THE PRETERM GUINEA-PIG - A MODEL FOR THE STUDY OF NEONATAL LUNG-DISEASE

1. Research into the pathogenesis of acute and chronic neonatal lung disease has been hampered by the lack of a suitable small-animal model of prematurity. We describe such a model that has been developed and validated in the guinea-pig. 2. Pre-term guinea-pigs delivered by Caesarian section at 65 days gestation (normal gestation 68 days) exhibited transient respiratory distress. The survival of pre-term animals was lower than that of term animals after exposure to 95% O2 (pre-term 42% versus term 79% at 96 h, P < 0.0 5). 3. Pulmonary histology in pre-term animals exposed to both 21% O2 and 95% O2 revealed evidence of acute lung injury with atelectasis, pulmonary oedema, fibrin deposition and inflammatory cell infiltration.
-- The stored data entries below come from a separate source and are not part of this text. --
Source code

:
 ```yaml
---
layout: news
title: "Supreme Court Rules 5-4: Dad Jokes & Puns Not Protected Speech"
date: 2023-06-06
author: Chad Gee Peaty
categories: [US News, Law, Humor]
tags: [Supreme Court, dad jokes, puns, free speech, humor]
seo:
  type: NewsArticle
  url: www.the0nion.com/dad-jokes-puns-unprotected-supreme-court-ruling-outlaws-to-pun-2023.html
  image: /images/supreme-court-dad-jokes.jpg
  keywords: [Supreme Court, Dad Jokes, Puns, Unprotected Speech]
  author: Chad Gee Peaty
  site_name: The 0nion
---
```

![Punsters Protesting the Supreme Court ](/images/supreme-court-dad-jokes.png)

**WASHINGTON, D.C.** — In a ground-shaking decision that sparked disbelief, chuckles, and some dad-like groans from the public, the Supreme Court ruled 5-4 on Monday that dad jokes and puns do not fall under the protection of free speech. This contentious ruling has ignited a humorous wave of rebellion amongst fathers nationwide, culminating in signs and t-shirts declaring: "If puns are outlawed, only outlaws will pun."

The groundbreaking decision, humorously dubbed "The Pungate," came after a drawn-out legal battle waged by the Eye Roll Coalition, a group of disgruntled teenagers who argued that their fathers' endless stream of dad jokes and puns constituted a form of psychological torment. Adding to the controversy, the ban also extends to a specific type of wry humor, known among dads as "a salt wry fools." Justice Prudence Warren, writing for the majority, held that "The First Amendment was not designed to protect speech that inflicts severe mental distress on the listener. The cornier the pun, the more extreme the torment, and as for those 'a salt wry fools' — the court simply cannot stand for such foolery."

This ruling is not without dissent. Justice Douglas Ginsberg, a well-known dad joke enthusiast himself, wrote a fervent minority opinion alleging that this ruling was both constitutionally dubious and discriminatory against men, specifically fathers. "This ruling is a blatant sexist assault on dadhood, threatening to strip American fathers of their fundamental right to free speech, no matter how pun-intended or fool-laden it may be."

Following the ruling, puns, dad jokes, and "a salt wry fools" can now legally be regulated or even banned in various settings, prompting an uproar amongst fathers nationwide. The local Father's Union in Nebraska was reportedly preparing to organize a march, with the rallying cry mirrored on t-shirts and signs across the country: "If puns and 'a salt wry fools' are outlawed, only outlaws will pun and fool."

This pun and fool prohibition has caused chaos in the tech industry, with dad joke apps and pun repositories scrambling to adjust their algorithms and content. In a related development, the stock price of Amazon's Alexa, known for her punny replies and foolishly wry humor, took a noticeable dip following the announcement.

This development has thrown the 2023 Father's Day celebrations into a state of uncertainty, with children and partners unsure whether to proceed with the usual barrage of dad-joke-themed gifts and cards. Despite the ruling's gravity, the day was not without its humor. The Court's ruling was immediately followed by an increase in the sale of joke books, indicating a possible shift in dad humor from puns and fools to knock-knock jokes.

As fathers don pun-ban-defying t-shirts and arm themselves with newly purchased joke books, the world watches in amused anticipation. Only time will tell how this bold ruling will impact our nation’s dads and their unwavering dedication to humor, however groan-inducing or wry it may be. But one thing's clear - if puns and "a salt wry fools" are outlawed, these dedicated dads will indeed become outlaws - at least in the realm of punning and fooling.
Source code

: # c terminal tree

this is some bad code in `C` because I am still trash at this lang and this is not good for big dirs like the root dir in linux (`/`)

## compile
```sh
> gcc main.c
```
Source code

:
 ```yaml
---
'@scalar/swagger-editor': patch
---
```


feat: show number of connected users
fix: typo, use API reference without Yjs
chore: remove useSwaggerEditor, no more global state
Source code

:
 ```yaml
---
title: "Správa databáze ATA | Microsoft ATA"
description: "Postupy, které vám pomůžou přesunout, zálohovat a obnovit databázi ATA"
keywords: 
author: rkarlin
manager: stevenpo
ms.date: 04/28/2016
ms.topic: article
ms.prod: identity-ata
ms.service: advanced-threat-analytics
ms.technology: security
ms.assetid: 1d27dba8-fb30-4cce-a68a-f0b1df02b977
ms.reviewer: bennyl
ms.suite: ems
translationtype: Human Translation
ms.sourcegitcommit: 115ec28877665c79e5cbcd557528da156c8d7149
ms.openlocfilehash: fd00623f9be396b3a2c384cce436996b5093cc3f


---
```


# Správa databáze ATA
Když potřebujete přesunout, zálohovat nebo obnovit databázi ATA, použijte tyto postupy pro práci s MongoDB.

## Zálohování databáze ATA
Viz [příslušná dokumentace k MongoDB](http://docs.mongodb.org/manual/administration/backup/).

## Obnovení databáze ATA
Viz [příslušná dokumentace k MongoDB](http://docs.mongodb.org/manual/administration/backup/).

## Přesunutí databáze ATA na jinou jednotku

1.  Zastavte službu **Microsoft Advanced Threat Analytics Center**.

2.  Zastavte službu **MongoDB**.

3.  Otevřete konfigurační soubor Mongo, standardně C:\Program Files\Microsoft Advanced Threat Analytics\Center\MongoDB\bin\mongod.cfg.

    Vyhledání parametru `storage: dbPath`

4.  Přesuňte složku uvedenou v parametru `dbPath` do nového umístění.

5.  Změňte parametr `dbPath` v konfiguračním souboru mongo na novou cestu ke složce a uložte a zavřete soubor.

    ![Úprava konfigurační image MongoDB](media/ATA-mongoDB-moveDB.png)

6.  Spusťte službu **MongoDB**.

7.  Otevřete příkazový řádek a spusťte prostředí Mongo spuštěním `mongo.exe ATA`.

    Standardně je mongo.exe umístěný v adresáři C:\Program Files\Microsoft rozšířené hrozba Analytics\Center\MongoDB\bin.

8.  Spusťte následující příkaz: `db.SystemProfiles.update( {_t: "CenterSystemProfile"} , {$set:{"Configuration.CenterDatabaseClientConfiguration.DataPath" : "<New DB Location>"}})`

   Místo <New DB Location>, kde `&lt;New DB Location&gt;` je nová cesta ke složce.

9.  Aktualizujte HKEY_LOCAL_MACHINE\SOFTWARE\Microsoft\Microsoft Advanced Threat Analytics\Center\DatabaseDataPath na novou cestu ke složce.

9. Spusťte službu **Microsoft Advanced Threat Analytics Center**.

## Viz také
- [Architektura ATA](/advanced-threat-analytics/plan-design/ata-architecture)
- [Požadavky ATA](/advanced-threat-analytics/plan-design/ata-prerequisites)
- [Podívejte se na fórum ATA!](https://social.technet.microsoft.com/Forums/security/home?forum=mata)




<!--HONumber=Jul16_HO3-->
No evidence of lung injury was observed in term animals exposed to 21% O2, whereas those exposed to 95% O2 showed a similar, but less pronounced, injury to that seen in preterm pups. 4. The protein concentration in bronchoalveolar lavage fluid was similar in pre-term and term animals exposed to 95% O2, but neutrophil numbers in bronchoalveolar lavage fluid tended to be greater in preterm pups. 5. Elastase-like activity, measured against succinyl-1-trialanine p-nitroanilide, was higher in bronchoalveolar lavage fluid from control pre-term animals compared with that from control term animals. Exposure to 95% O2, increased the elastase-like activity significantly in both groups. The majority of the elastase-like activity was EDTA-sensitive and thus is possibly due to metalloelastase. Fractionation of bronchoalveolar lavage fluid indicated that the elastase-like activity was associated with a high-molecular-mass complex. Lipase treatment reduced the activity of this fraction and generated a new 40 kDa fraction. 6. We conclude that the pre-term guinea-pig is more susceptible than the term animal to lung injury after O2, exposure and thus represents a appropriate small-animal model in which to investigate the pathogenesis of acute and chronic lung injury in the pre-term infant.